You are viewing a plain text version of this content. The canonical link for it is here.

Posted to solr-user@lucene.apache.org by "balaji.gandhi" <ji...@gmail.com> on 2012/11/09 01:13:28 UTC

Using AnalyzingQueryParser - Solr 4.0

Hi Team,

Just trying to find out how to configure AnalyzingQueryParser in Solr 4.0.
Please let me know.

Thanks,
Balaji



--
View this message in context: http://lucene.472066.n3.nabble.com/Using-AnalyzingQueryParser-Solr-4-0-tp4019193.html
Sent from the Solr - User mailing list archive at Nabble.com.

Re: Using AnalyzingQueryParser - Solr 4.0

Posted by Jack Krupansky <ja...@basetechnology.com>.

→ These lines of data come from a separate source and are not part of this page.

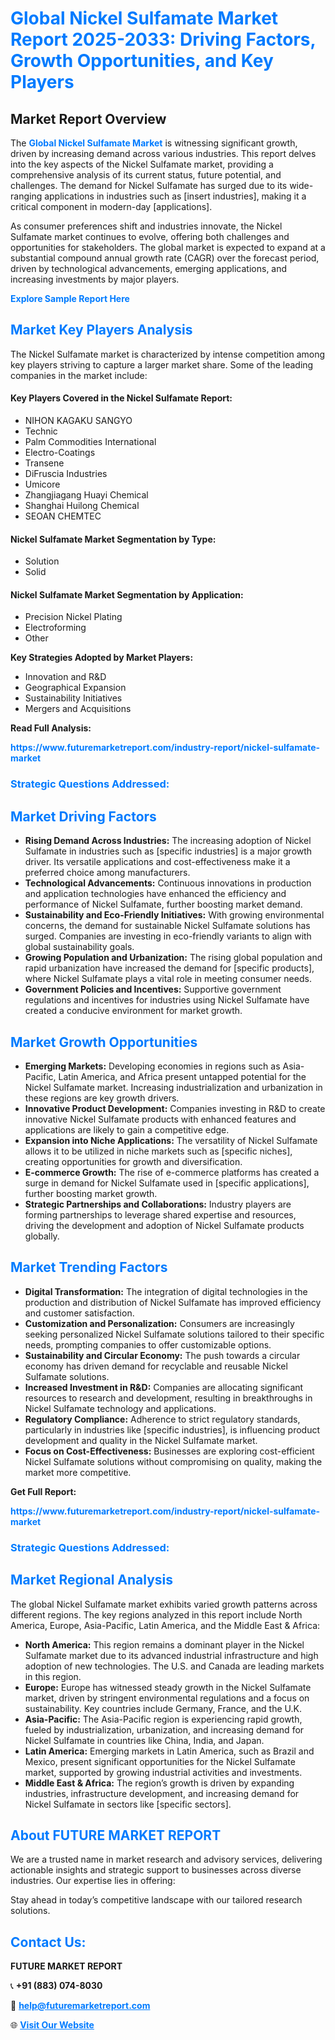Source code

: <h1 style="color: #007BFF;">Global Nickel Sulfamate Market Report 2025-2033: Driving Factors, Growth Opportunities, and Key Players</h1>

<section id="overview">
<h2>Market Report Overview</h2>
<p>The <a href="https://www.futuremarketreport.com/industry-report/nickel-sulfamate-market" style="color: #007BFF; text-decoration: none;"><strong>Global Nickel Sulfamate Market</strong></a> is witnessing significant growth, driven by increasing demand across various industries. This report delves into the key aspects of the Nickel Sulfamate market, providing a comprehensive analysis of its current status, future potential, and challenges. The demand for Nickel Sulfamate has surged due to its wide-ranging applications in industries such as [insert industries], making it a critical component in modern-day [applications].</p>
<p>As consumer preferences shift and industries innovate, the Nickel Sulfamate market continues to evolve, offering both challenges and opportunities for stakeholders. The global market is expected to expand at a substantial compound annual growth rate (CAGR) over the forecast period, driven by technological advancements, emerging applications, and increasing investments by major players.</p>
</section>

<section id="overview">
<p><a href="https://www.futuremarketreport.com/request-sample/reportId=53422" style="color: #007BFF; text-decoration: none;"><strong>Explore Sample Report Here</strong></a></p>
</section>

<section id="key-players">
<h2 style="color: #007BFF;">Market Key Players Analysis</h2>
<p>The Nickel Sulfamate market is characterized by intense competition among key players striving to capture a larger market share. Some of the leading companies in the market include:</p>
<h4>Key Players Covered in the Nickel Sulfamate Report:</h4>
<ul><li>NIHON KAGAKU SANGYO</li><li>Technic</li><li>Palm Commodities International</li><li>Electro-Coatings</li><li>Transene</li><li>DiFruscia Industries</li><li>Umicore</li><li>Zhangjiagang Huayi Chemical</li><li>Shanghai Huilong Chemical</li><li>SEOAN CHEMTEC</li></ul>
<h4>Nickel Sulfamate Market Segmentation by Type:</h4>
<ul><li>Solution</li><li>Solid</li></ul>

<h4>Nickel Sulfamate Market Segmentation by Application:</h4>
<ul><li>Precision Nickel Plating</li><li>Electroforming</li><li>Other</li></ul>
<p><strong>Key Strategies Adopted by Market Players:</strong></p>
<ul>
<li>Innovation and R&D</li>
<li>Geographical Expansion</li>
<li>Sustainability Initiatives</li>
<li>Mergers and Acquisitions</li>
</ul>
</section>

<section>
<p><strong>Read Full Analysis: </strong></p><a href="https://www.futuremarketreport.com/industry-report/nickel-sulfamate-market" style="color: #007BFF; text-decoration: none;"><strong>https://www.futuremarketreport.com/industry-report/nickel-sulfamate-market</strong></a>
<h3 style="color: #007BFF;">Strategic Questions Addressed:</h3>
</section>

<section id="driving-factors">
<h2 style="color: #007BFF;">Market Driving Factors</h2>
<ul>
<li><strong>Rising Demand Across Industries:</strong> The increasing adoption of Nickel Sulfamate in industries such as [specific industries] is a major growth driver. Its versatile applications and cost-effectiveness make it a preferred choice among manufacturers.</li>
<li><strong>Technological Advancements:</strong> Continuous innovations in production and application technologies have enhanced the efficiency and performance of Nickel Sulfamate, further boosting market demand.</li>
<li><strong>Sustainability and Eco-Friendly Initiatives:</strong> With growing environmental concerns, the demand for sustainable Nickel Sulfamate solutions has surged. Companies are investing in eco-friendly variants to align with global sustainability goals.</li>
<li><strong>Growing Population and Urbanization:</strong> The rising global population and rapid urbanization have increased the demand for [specific products], where Nickel Sulfamate plays a vital role in meeting consumer needs.</li>
<li><strong>Government Policies and Incentives:</strong> Supportive government regulations and incentives for industries using Nickel Sulfamate have created a conducive environment for market growth.</li>
</ul>
</section>

<section id="growth-opportunities">
<h2 style="color: #007BFF;">Market Growth Opportunities</h2>
<ul>
<li><strong>Emerging Markets:</strong> Developing economies in regions such as Asia-Pacific, Latin America, and Africa present untapped potential for the Nickel Sulfamate market. Increasing industrialization and urbanization in these regions are key growth drivers.</li>
<li><strong>Innovative Product Development:</strong> Companies investing in R&D to create innovative Nickel Sulfamate products with enhanced features and applications are likely to gain a competitive edge.</li>
<li><strong>Expansion into Niche Applications:</strong> The versatility of Nickel Sulfamate allows it to be utilized in niche markets such as [specific niches], creating opportunities for growth and diversification.</li>
<li><strong>E-commerce Growth:</strong> The rise of e-commerce platforms has created a surge in demand for Nickel Sulfamate used in [specific applications], further boosting market growth.</li>
<li><strong>Strategic Partnerships and Collaborations:</strong> Industry players are forming partnerships to leverage shared expertise and resources, driving the development and adoption of Nickel Sulfamate products globally.</li>
</ul>
</section>

<section id="trending-factors">
<h2 style="color: #007BFF;">Market Trending Factors</h2>
<ul>
<li><strong>Digital Transformation:</strong> The integration of digital technologies in the production and distribution of Nickel Sulfamate has improved efficiency and customer satisfaction.</li>
<li><strong>Customization and Personalization:</strong> Consumers are increasingly seeking personalized Nickel Sulfamate solutions tailored to their specific needs, prompting companies to offer customizable options.</li>
<li><strong>Sustainability and Circular Economy:</strong> The push towards a circular economy has driven demand for recyclable and reusable Nickel Sulfamate solutions.</li>
<li><strong>Increased Investment in R&D:</strong> Companies are allocating significant resources to research and development, resulting in breakthroughs in Nickel Sulfamate technology and applications.</li>
<li><strong>Regulatory Compliance:</strong> Adherence to strict regulatory standards, particularly in industries like [specific industries], is influencing product development and quality in the Nickel Sulfamate market.</li>
<li><strong>Focus on Cost-Effectiveness:</strong> Businesses are exploring cost-efficient Nickel Sulfamate solutions without compromising on quality, making the market more competitive.</li>
</ul>
</section>

<section>
<p><strong>Get Full Report: </strong></p><a href="https://www.futuremarketreport.com/industry-report/nickel-sulfamate-market" style="color: #007BFF; text-decoration: none;"><strong>https://www.futuremarketreport.com/industry-report/nickel-sulfamate-market</strong></a>
<h3 style="color: #007BFF;">Strategic Questions Addressed:</h3>
</section>


<section id="regional-analysis">
<h2 style="color: #007BFF;">Market Regional Analysis</h2>
<p>The global Nickel Sulfamate market exhibits varied growth patterns across different regions. The key regions analyzed in this report include North America, Europe, Asia-Pacific, Latin America, and the Middle East & Africa:</p>
<ul>
<li><strong>North America:</strong> This region remains a dominant player in the Nickel Sulfamate market due to its advanced industrial infrastructure and high adoption of new technologies. The U.S. and Canada are leading markets in this region.</li>
<li><strong>Europe:</strong> Europe has witnessed steady growth in the Nickel Sulfamate market, driven by stringent environmental regulations and a focus on sustainability. Key countries include Germany, France, and the U.K.</li>
<li><strong>Asia-Pacific:</strong> The Asia-Pacific region is experiencing rapid growth, fueled by industrialization, urbanization, and increasing demand for Nickel Sulfamate in countries like China, India, and Japan.</li>
<li><strong>Latin America:</strong> Emerging markets in Latin America, such as Brazil and Mexico, present significant opportunities for the Nickel Sulfamate market, supported by growing industrial activities and investments.</li>
<li><strong>Middle East & Africa:</strong> The region’s growth is driven by expanding industries, infrastructure development, and increasing demand for Nickel Sulfamate in sectors like [specific sectors].</li>
</ul>
</section>

<footer>
<h2 style="color: #007BFF;">About FUTURE MARKET REPORT</h2>
<p>We are a trusted name in market research and advisory services, delivering actionable insights and strategic support to businesses across diverse industries. Our expertise lies in offering:</p>

<p>Stay ahead in today’s competitive landscape with our tailored research solutions.</p>

<h2 style="color: #007BFF;">Contact Us:</h2>
<p><strong>FUTURE MARKET REPORT</strong></p>
<p>📞 <strong>+91 (883) 074-8030</strong></p>
<p>📧 <strong><a href="mailto:help@futuremarketreport.com" style="color: #007BFF;">help@futuremarketreport.com</a></strong></p>
<p>🌐 <strong><a href="https://www.futuremarketreport.com/" style="color: #007BFF;">Visit Our Website</a></strong></p>
</footer>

Maybe you just want to use the white space tokenizer - the standard 
tokenizer treats the at-sign as if a space.

See:
http://lucene.apache.org/core/4_0_0/analyzers-common/org/apache/lucene/analysis/core/WhitespaceTokenizerFactory.html

Or, you could use the "classic" tokenizer which does keep email addresses 
and URLs.
http://lucene.apache.org/core/4_0_0/analyzers-common/org/apache/lucene/analysis/standard/ClassicTokenizerFactory.html

And, there is some variant of the new standard tokenizer that also preserves 
email addresses and URLs - but it's name is too complex for me to recommend 
it with a straight face: UAX29URLEmailTokenizerFactory.

See:
http://lucene.apache.org/core/4_0_0/analyzers-common/org/apache/lucene/analysis/standard/UAX29URLEmailTokenizerFactory.html


-- Jack Krupansky

-----Original Message----- 
From: balaji.gandhi
Sent: Friday, November 09, 2012 8:38 AM
To: solr-user@lucene.apache.org
Subject: Re: Using AnalyzingQueryParser - Solr 4.0

Hi Jack,

We have an email field defined like this:-

        <fieldType name="text_email" class="solr.TextField"
positionIncrementGap="100">
            <analyzer>
                <tokenizer class="solr.StandardTokenizerFactory"/>
                <filter class="solr.LowerCaseFilterFactory"/>
                <filter class="solr.PatternReplaceFilterFactory"
pattern="\." replacement=" DOT " replace="all"/>
                <filter class="solr.PatternReplaceFilterFactory" pattern="@"
replacement=" AT " replace="all"/>
                <filter class="solr.WordDelimiterFilterFactory"
generateWordParts="1" generateNumberParts="1"
                        catenateWords="0" catenateNumbers="0"
catenateAll="0" splitOnCaseChange="0"/>
            </analyzer>
            <analyzer type="multiterm">
                <tokenizer class="solr.KeywordTokenizerFactory" />
            </analyzer>
        </fieldType>

A query like [emailAddress : bob*] would match bob@bob.com, but queries
which include any special characters like [bob@], [bob@*] and [bob@bob.*]
will not match any email addresses.

Yes, I tried the multi-term and it does not fix the issue. Any thots?

Thanks,
Balaji



--
View this message in context: 
http://lucene.472066.n3.nabble.com/Using-AnalyzingQueryParser-Solr-4-0-tp4019193p4019341.html
Sent from the Solr - User mailing list archive at Nabble.com.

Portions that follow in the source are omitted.